Source data: Begin

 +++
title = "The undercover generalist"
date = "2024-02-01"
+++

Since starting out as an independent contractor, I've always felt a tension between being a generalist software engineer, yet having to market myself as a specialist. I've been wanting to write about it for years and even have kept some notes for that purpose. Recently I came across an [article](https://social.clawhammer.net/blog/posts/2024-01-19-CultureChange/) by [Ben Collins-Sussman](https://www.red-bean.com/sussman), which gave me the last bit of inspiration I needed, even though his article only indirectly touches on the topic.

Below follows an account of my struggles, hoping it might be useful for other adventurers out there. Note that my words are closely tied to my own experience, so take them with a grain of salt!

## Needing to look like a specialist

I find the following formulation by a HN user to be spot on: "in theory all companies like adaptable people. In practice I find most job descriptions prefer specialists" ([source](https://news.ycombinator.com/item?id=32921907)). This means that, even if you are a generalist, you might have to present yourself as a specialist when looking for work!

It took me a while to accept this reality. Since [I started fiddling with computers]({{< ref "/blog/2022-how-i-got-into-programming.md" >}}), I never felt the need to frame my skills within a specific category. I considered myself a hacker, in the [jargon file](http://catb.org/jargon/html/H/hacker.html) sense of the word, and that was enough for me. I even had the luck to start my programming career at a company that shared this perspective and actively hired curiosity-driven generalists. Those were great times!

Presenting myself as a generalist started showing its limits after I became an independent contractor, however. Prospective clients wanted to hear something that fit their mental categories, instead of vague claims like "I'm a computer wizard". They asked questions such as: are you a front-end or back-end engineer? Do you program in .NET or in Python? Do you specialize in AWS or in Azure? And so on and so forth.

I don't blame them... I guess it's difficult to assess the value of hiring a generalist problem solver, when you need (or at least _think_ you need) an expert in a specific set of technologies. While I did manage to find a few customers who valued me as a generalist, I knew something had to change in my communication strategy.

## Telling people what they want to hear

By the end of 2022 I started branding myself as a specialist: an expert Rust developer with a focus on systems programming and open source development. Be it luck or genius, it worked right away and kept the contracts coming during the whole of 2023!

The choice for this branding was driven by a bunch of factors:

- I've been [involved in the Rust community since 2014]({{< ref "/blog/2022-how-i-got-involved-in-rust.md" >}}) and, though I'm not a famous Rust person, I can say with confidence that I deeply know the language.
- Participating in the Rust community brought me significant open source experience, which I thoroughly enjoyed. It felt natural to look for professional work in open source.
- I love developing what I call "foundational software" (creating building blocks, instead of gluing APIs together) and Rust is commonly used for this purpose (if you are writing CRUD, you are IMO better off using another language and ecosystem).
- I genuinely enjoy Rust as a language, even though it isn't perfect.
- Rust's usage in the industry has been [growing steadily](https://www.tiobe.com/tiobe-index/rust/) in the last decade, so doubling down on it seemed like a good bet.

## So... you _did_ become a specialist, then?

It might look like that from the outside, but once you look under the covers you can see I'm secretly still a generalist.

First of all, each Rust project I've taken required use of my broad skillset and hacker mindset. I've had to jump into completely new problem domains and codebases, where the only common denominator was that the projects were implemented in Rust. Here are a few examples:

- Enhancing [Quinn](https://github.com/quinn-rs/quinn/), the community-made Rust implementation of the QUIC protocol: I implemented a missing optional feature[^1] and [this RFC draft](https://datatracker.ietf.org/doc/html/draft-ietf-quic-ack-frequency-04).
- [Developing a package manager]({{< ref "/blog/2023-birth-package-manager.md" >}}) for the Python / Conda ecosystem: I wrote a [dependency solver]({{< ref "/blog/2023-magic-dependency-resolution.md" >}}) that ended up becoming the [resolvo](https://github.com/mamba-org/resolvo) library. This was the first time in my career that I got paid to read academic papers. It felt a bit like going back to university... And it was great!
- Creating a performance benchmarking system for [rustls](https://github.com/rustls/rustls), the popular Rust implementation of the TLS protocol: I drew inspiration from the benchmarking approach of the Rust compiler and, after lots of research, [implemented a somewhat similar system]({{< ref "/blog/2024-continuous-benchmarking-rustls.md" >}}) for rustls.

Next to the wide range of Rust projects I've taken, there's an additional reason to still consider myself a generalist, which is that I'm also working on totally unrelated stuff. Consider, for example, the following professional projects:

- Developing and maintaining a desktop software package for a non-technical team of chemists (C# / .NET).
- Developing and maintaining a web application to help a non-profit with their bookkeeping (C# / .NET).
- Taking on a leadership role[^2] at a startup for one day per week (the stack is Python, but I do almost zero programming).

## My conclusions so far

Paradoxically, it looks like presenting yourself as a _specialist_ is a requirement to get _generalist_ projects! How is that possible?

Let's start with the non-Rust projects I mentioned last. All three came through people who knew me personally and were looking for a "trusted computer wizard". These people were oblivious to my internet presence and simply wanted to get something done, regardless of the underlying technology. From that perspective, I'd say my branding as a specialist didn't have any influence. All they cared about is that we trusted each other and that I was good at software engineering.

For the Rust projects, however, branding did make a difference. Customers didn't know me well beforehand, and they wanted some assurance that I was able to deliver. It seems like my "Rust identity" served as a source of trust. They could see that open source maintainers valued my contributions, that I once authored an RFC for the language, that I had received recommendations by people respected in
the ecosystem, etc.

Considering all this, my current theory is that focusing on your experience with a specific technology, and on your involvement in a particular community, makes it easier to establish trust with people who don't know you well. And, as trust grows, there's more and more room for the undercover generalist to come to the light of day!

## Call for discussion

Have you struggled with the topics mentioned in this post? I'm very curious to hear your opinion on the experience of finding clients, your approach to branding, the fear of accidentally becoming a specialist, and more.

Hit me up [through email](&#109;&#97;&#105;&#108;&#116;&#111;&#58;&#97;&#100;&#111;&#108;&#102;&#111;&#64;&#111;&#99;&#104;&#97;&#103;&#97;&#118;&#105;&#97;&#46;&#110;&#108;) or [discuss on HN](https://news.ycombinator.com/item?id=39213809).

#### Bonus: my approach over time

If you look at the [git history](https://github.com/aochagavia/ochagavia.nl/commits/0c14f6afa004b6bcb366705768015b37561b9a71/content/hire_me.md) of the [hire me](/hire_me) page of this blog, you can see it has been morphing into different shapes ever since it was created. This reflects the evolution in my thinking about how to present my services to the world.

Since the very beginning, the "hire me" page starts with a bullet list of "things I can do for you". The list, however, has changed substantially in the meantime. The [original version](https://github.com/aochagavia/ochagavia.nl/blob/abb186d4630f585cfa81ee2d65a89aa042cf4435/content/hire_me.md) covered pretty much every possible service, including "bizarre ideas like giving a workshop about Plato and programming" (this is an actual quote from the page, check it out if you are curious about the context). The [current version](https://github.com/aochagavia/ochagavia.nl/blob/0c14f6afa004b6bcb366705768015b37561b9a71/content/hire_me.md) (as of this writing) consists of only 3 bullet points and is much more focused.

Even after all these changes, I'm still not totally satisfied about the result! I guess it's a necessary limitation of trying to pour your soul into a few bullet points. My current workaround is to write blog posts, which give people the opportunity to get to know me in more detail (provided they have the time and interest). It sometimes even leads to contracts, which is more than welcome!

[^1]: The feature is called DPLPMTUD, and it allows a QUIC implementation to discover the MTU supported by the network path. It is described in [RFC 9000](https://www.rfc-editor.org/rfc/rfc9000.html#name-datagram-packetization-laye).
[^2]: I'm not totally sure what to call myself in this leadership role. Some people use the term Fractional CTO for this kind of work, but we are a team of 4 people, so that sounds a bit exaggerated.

Source data: End

When the line with "## Telling people what they want to hear" is reached in the data above, start copying there, and copy each line exactly until the line with "The choice for" has been copied; copy nothing else.

## Telling people what they want to hear

By the end of 2022 I started branding myself as a specialist: an expert Rust developer with a focus on systems programming and open source development. Be it luck or genius, it worked right away and kept the contracts coming during the whole of 2023!

The choice for this branding was driven by a bunch of factors:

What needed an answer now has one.